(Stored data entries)

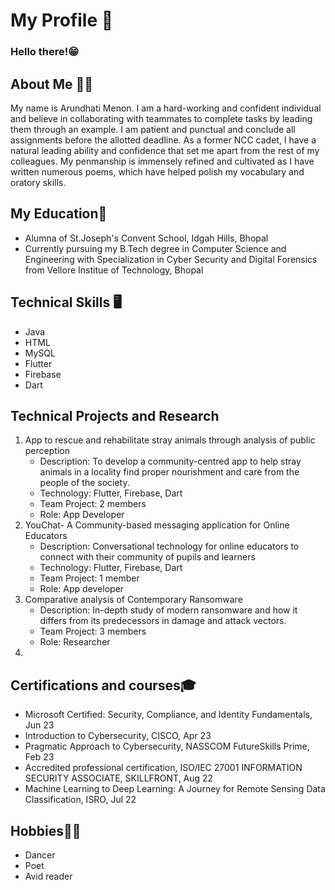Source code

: # My Profile 👋
### Hello there!😁

## About Me 👩🏽
My name is Arundhati Menon. I am a hard-working and confident individual and believe in collaborating with teammates to complete tasks by leading them through an example. I am patient and punctual and conclude all assignments before the allotted deadline. As a former NCC cadet, I have a natural leading ability and confidence that set me apart from the rest of my colleagues. My penmanship is immensely refined and cultivated as I have written numerous poems, which have helped polish my vocabulary and oratory skills.
## My Education📖
- Alumna of St.Joseph's Convent School, Idgah Hills, Bhopal
- Currently pursuing my B.Tech degree in Computer Science and Engineering with Specialization in Cyber Security and Digital Forensics from Vellore Institue of Technology, Bhopal
## Technical Skills 🖥️
- Java
- HTML
- MySQL
- Flutter
- Firebase
- Dart

## Technical Projects and Research
1.  App to rescue and rehabilitate stray animals through analysis of public perception
    - Description: To develop a community-centred app to help stray animals in a locality find proper nourishment and care from the people of the society.
    - Technology: Flutter, Firebase, Dart
    - Team Project: 2 members
    - Role: App Developer
2. YouChat- A Community-based messaging application for Online Educators
   - Description: Conversational technology for online educators to connect with their community of pupils and learners
   - Technology: Flutter, Firebase, Dart
   - Team Project: 1 member
   - Role: App developer
3. Comparative analysis of Contemporary Ransomware
   - Description: In-depth study of modern ransomware and how it differs from its predecessors in damage and attack vectors.
   - Team Project: 3 members
   - Role: Researcher
4. 

## Certifications and courses🎓
- Microsoft Certified: Security, Compliance, and Identity Fundamentals, Jun 23
- Introduction to Cybersecurity, CISCO, Apr 23
- Pragmatic Approach to Cybersecurity, NASSCOM FutureSkills Prime, Feb 23
- Accredited professional certification, ISO/IEC 27001 INFORMATION SECURITY ASSOCIATE, SKILLFRONT, Aug 22
- Machine Learning to Deep Learning: A Journey for Remote Sensing Data Classification, ISRO, Jul 22

## Hobbies💃🏽
- Dancer
- Poet
- Avid reader


<!--
**arundhatimenon/arundhatimenon** is a ✨ _special_ ✨ repository because its `README.md` (this file) appears on your GitHub profile.

Here are some ideas to get you started:

- 🔭 I’m currently working on ...
- 🌱 I’m currently learning ...
- 👯 I’m looking to collaborate on ...
- 🤔 I’m looking for help with ...
- 💬 Ask me about ...
- 📫 How to reach me: ...
- 😄 Pronouns: ...
- ⚡ Fun fact: ...
-->
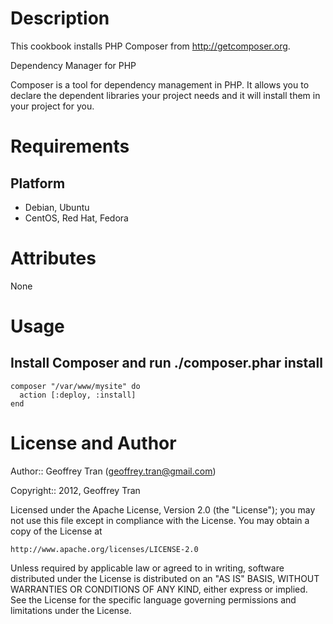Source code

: Description
===========

This cookbook installs PHP Composer from http://getcomposer.org.

Dependency Manager for PHP

Composer is a tool for dependency management in PHP. It allows you to 
declare the dependent libraries your project needs and it will 
install them in your project for you.

Requirements
============

Platform
--------

* Debian, Ubuntu
* CentOS, Red Hat, Fedora


Attributes
==========

None

Usage
=====

## Install Composer and run ./composer.phar install

    composer "/var/www/mysite" do
      action [:deploy, :install]
    end

License and Author
==================

Author:: Geoffrey Tran (<geoffrey.tran@gmail.com>)

Copyright:: 2012, Geoffrey Tran

Licensed under the Apache License, Version 2.0 (the "License");
you may not use this file except in compliance with the License.
You may obtain a copy of the License at

    http://www.apache.org/licenses/LICENSE-2.0

Unless required by applicable law or agreed to in writing, software
distributed under the License is distributed on an "AS IS" BASIS,
WITHOUT WARRANTIES OR CONDITIONS OF ANY KIND, either express or implied.
See the License for the specific language governing permissions and
limitations under the License.

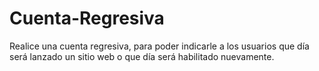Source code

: # Cuenta-Regresiva
Realice una cuenta regresiva, para poder indicarle a los usuarios que día será lanzado un sitio web o que día será habilitado nuevamente.  
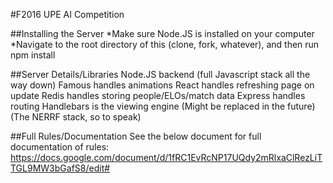 #F2016 UPE AI Competition

##Installing the Server
*Make sure Node.JS is installed on your computer
*Navigate to the root directory of this (clone, fork, whatever), and then run npm install

##Server Details/Libraries
Node.JS backend (full Javascript stack all the way down)
Famous handles animations
React handles refreshing page on update
Redis handles storing people/ELOs/match data
Express handles routing
Handlebars is the viewing engine (Might be replaced in the future)
(The NERRF stack, so to speak)

##Full Rules/Documentation
See the below document for full documentation of rules:
https://docs.google.com/document/d/1fRC1EvRcNP17UQdy2mRlxaClRezLiTTGL9MW3bGafS8/edit#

● **EXERCISE**
Your job is to copy every entry exactly. Omit the pictures.

● **WRITTEN ANSWER**
Source code

: # My Profile 👋
### Hello there!😁

## About Me 👩🏽
My name is Arundhati Menon. I am a hard-working and confident individual and believe in collaborating with teammates to complete tasks by leading them through an example. I am patient and punctual and conclude all assignments before the allotted deadline. As a former NCC cadet, I have a natural leading ability and confidence that set me apart from the rest of my colleagues. My penmanship is immensely refined and cultivated as I have written numerous poems, which have helped polish my vocabulary and oratory skills.
## My Education📖
- Alumna of St.Joseph's Convent School, Idgah Hills, Bhopal
- Currently pursuing my B.Tech degree in Computer Science and Engineering with Specialization in Cyber Security and Digital Forensics from Vellore Institue of Technology, Bhopal
## Technical Skills 🖥️
- Java
- HTML
- MySQL
- Flutter
- Firebase
- Dart

## Technical Projects and Research
1.  App to rescue and rehabilitate stray animals through analysis of public perception
    - Description: To develop a community-centred app to help stray animals in a locality find proper nourishment and care from the people of the society.
    - Technology: Flutter, Firebase, Dart
    - Team Project: 2 members
    - Role: App Developer
2. YouChat- A Community-based messaging application for Online Educators
   - Description: Conversational technology for online educators to connect with their community of pupils and learners
   - Technology: Flutter, Firebase, Dart
   - Team Project: 1 member
   - Role: App developer
3. Comparative analysis of Contemporary Ransomware
   - Description: In-depth study of modern ransomware and how it differs from its predecessors in damage and attack vectors.
   - Team Project: 3 members
   - Role: Researcher
4. 

## Certifications and courses🎓
- Microsoft Certified: Security, Compliance, and Identity Fundamentals, Jun 23
- Introduction to Cybersecurity, CISCO, Apr 23
- Pragmatic Approach to Cybersecurity, NASSCOM FutureSkills Prime, Feb 23
- Accredited professional certification, ISO/IEC 27001 INFORMATION SECURITY ASSOCIATE, SKILLFRONT, Aug 22
- Machine Learning to Deep Learning: A Journey for Remote Sensing Data Classification, ISRO, Jul 22

## Hobbies💃🏽
- Dancer
- Poet
- Avid reader


<!--
**arundhatimenon/arundhatimenon** is a ✨ _special_ ✨ repository because its `README.md` (this file) appears on your GitHub profile.

Here are some ideas to get you started:

- 🔭 I’m currently working on ...
- 🌱 I’m currently learning ...
- 👯 I’m looking to collaborate on ...
- 🤔 I’m looking for help with ...
- 💬 Ask me about ...
- 📫 How to reach me: ...
- 😄 Pronouns: ...
- ⚡ Fun fact: ...
-->
Source code

: Description
===========

This cookbook installs PHP Composer from http://getcomposer.org.

Dependency Manager for PHP

Composer is a tool for dependency management in PHP. It allows you to 
declare the dependent libraries your project needs and it will 
install them in your project for you.

Requirements
============

Platform
--------

* Debian, Ubuntu
* CentOS, Red Hat, Fedora


Attributes
==========

None

Usage
=====

## Install Composer and run ./composer.phar install

    composer "/var/www/mysite" do
      action [:deploy, :install]
    end

License and Author
==================

Author:: Geoffrey Tran (<geoffrey.tran@gmail.com>)

Copyright:: 2012, Geoffrey Tran

Licensed under the Apache License, Version 2.0 (the "License");
you may not use this file except in compliance with the License.
You may obtain a copy of the License at

    http://www.apache.org/licenses/LICENSE-2.0

Unless required by applicable law or agreed to in writing, software
distributed under the License is distributed on an "AS IS" BASIS,
WITHOUT WARRANTIES OR CONDITIONS OF ANY KIND, either express or implied.
See the License for the specific language governing permissions and
limitations under the License.

Source code

: # Cuenta-Regresiva
Realice una cuenta regresiva, para poder indicarle a los usuarios que día será lanzado un sitio web o que día será habilitado nuevamente.  
 #F2016 UPE AI Competition

##Installing the Server
*Make sure Node.JS is installed on your computer
*Navigate to the root directory of this (clone, fork, whatever), and then run npm install

##Server Details/Libraries
Node.JS backend (full Javascript stack all the way down)
Famous handles animations
React handles refreshing page on update
Redis handles storing people/ELOs/match data
Express handles routing
Handlebars is the viewing engine (Might be replaced in the future)
(The NERRF stack, so to speak)

##Full Rules/Documentation
See the below document for full documentation of rules:
https://docs.google.com/document/d/1fRC1EvRcNP17UQdy2mRlxaClRezLiTTGL9MW3bGafS8/edit#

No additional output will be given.